## Problem to solve
The number of lines in the entries below holding the word "json" is all that is needed here.
+++ Dataset content
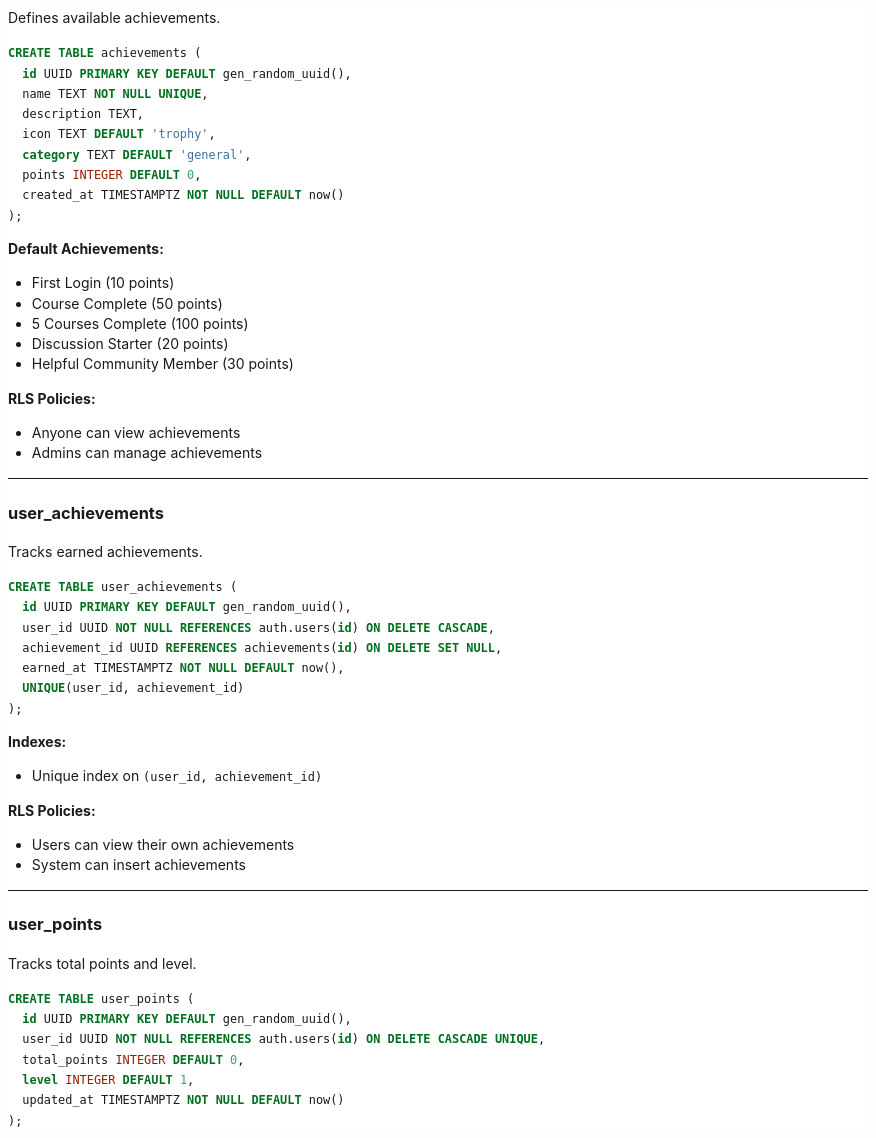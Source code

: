 Defines available achievements.

```sql
CREATE TABLE achievements (
  id UUID PRIMARY KEY DEFAULT gen_random_uuid(),
  name TEXT NOT NULL UNIQUE,
  description TEXT,
  icon TEXT DEFAULT 'trophy',
  category TEXT DEFAULT 'general',
  points INTEGER DEFAULT 0,
  created_at TIMESTAMPTZ NOT NULL DEFAULT now()
);
```

**Default Achievements:**
- First Login (10 points)
- Course Complete (50 points)
- 5 Courses Complete (100 points)
- Discussion Starter (20 points)
- Helpful Community Member (30 points)

**RLS Policies:**
- Anyone can view achievements
- Admins can manage achievements

---

### user_achievements

Tracks earned achievements.

```sql
CREATE TABLE user_achievements (
  id UUID PRIMARY KEY DEFAULT gen_random_uuid(),
  user_id UUID NOT NULL REFERENCES auth.users(id) ON DELETE CASCADE,
  achievement_id UUID REFERENCES achievements(id) ON DELETE SET NULL,
  earned_at TIMESTAMPTZ NOT NULL DEFAULT now(),
  UNIQUE(user_id, achievement_id)
);
```

**Indexes:**
- Unique index on `(user_id, achievement_id)`

**RLS Policies:**
- Users can view their own achievements
- System can insert achievements

---

### user_points

Tracks total points and level.

```sql
CREATE TABLE user_points (
  id UUID PRIMARY KEY DEFAULT gen_random_uuid(),
  user_id UUID NOT NULL REFERENCES auth.users(id) ON DELETE CASCADE UNIQUE,
  total_points INTEGER DEFAULT 0,
  level INTEGER DEFAULT 1,
  updated_at TIMESTAMPTZ NOT NULL DEFAULT now()
);
```
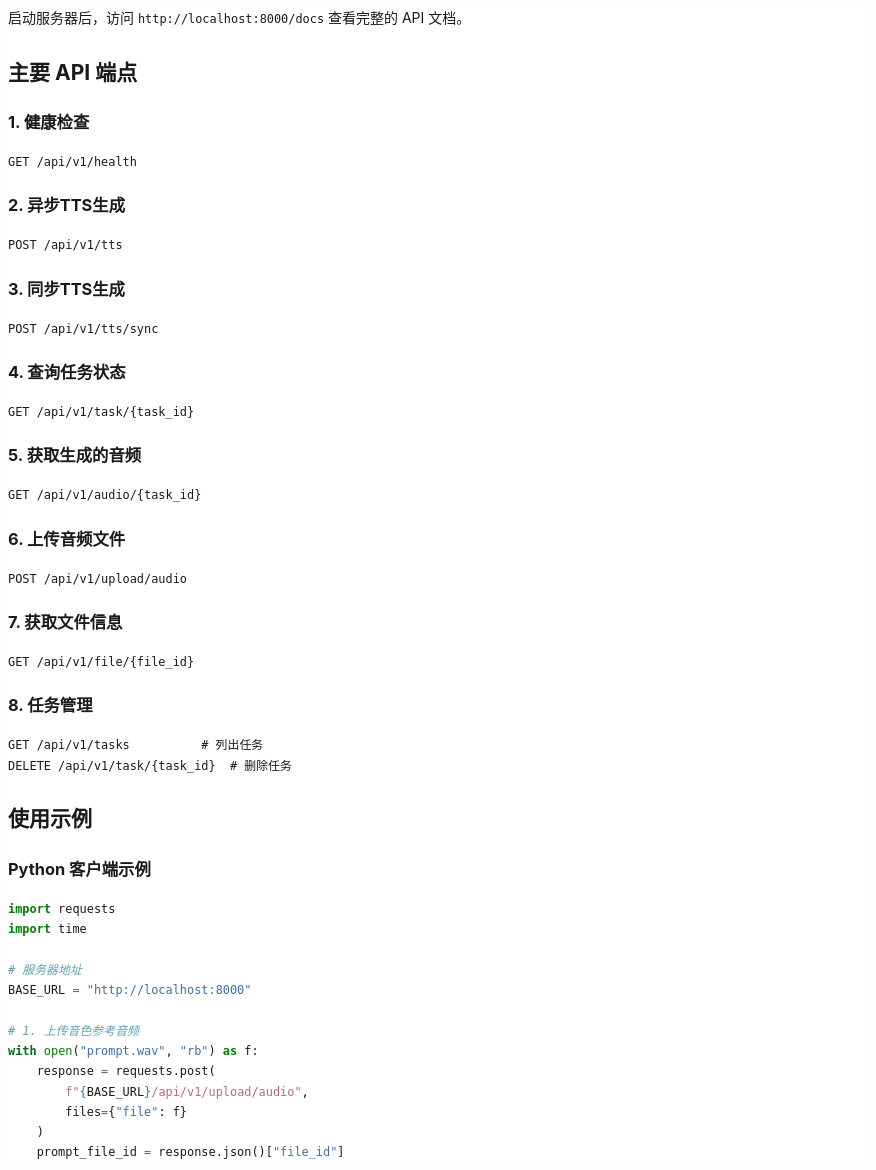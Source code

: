 启动服务器后，访问 `http://localhost:8000/docs` 查看完整的 API 文档。

## 主要 API 端点

### 1. 健康检查
```
GET /api/v1/health
```

### 2. 异步TTS生成
```
POST /api/v1/tts
```

### 3. 同步TTS生成
```
POST /api/v1/tts/sync
```

### 4. 查询任务状态
```
GET /api/v1/task/{task_id}
```

### 5. 获取生成的音频
```
GET /api/v1/audio/{task_id}
```

### 6. 上传音频文件
```
POST /api/v1/upload/audio
```

### 7. 获取文件信息
```
GET /api/v1/file/{file_id}
```

### 8. 任务管理
```
GET /api/v1/tasks          # 列出任务
DELETE /api/v1/task/{task_id}  # 删除任务
```

## 使用示例

### Python 客户端示例

```python
import requests
import time

# 服务器地址
BASE_URL = "http://localhost:8000"

# 1. 上传音色参考音频
with open("prompt.wav", "rb") as f:
    response = requests.post(
        f"{BASE_URL}/api/v1/upload/audio",
        files={"file": f}
    )
    prompt_file_id = response.json()["file_id"]

```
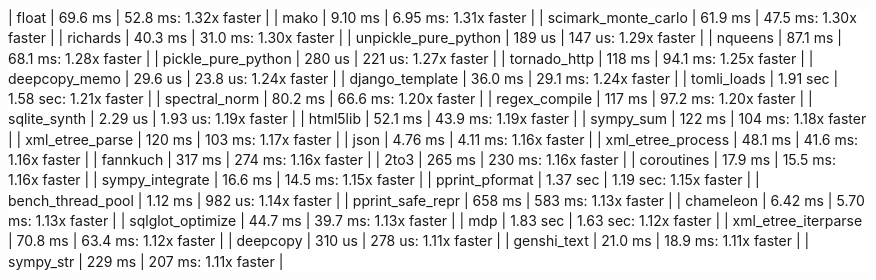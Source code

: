 | float                    | 69.6 ms                                                         | 52.8 ms: 1.32x faster                                                           |
| mako                     | 9.10 ms                                                         | 6.95 ms: 1.31x faster                                                           |
| scimark_monte_carlo      | 61.9 ms                                                         | 47.5 ms: 1.30x faster                                                           |
| richards                 | 40.3 ms                                                         | 31.0 ms: 1.30x faster                                                           |
| unpickle_pure_python     | 189 us                                                          | 147 us: 1.29x faster                                                            |
| nqueens                  | 87.1 ms                                                         | 68.1 ms: 1.28x faster                                                           |
| pickle_pure_python       | 280 us                                                          | 221 us: 1.27x faster                                                            |
| tornado_http             | 118 ms                                                          | 94.1 ms: 1.25x faster                                                           |
| deepcopy_memo            | 29.6 us                                                         | 23.8 us: 1.24x faster                                                           |
| django_template          | 36.0 ms                                                         | 29.1 ms: 1.24x faster                                                           |
| tomli_loads              | 1.91 sec                                                        | 1.58 sec: 1.21x faster                                                          |
| spectral_norm            | 80.2 ms                                                         | 66.6 ms: 1.20x faster                                                           |
| regex_compile            | 117 ms                                                          | 97.2 ms: 1.20x faster                                                           |
| sqlite_synth             | 2.29 us                                                         | 1.93 us: 1.19x faster                                                           |
| html5lib                 | 52.1 ms                                                         | 43.9 ms: 1.19x faster                                                           |
| sympy_sum                | 122 ms                                                          | 104 ms: 1.18x faster                                                            |
| xml_etree_parse          | 120 ms                                                          | 103 ms: 1.17x faster                                                            |
| json                     | 4.76 ms                                                         | 4.11 ms: 1.16x faster                                                           |
| xml_etree_process        | 48.1 ms                                                         | 41.6 ms: 1.16x faster                                                           |
| fannkuch                 | 317 ms                                                          | 274 ms: 1.16x faster                                                            |
| 2to3                     | 265 ms                                                          | 230 ms: 1.16x faster                                                            |
| coroutines               | 17.9 ms                                                         | 15.5 ms: 1.16x faster                                                           |
| sympy_integrate          | 16.6 ms                                                         | 14.5 ms: 1.15x faster                                                           |
| pprint_pformat           | 1.37 sec                                                        | 1.19 sec: 1.15x faster                                                          |
| bench_thread_pool        | 1.12 ms                                                         | 982 us: 1.14x faster                                                            |
| pprint_safe_repr         | 658 ms                                                          | 583 ms: 1.13x faster                                                            |
| chameleon                | 6.42 ms                                                         | 5.70 ms: 1.13x faster                                                           |
| sqlglot_optimize         | 44.7 ms                                                         | 39.7 ms: 1.13x faster                                                           |
| mdp                      | 1.83 sec                                                        | 1.63 sec: 1.12x faster                                                          |
| xml_etree_iterparse      | 70.8 ms                                                         | 63.4 ms: 1.12x faster                                                           |
| deepcopy                 | 310 us                                                          | 278 us: 1.11x faster                                                            |
| genshi_text              | 21.0 ms                                                         | 18.9 ms: 1.11x faster                                                           |
| sympy_str                | 229 ms                                                          | 207 ms: 1.11x faster                                                            |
++++++
## Response box
2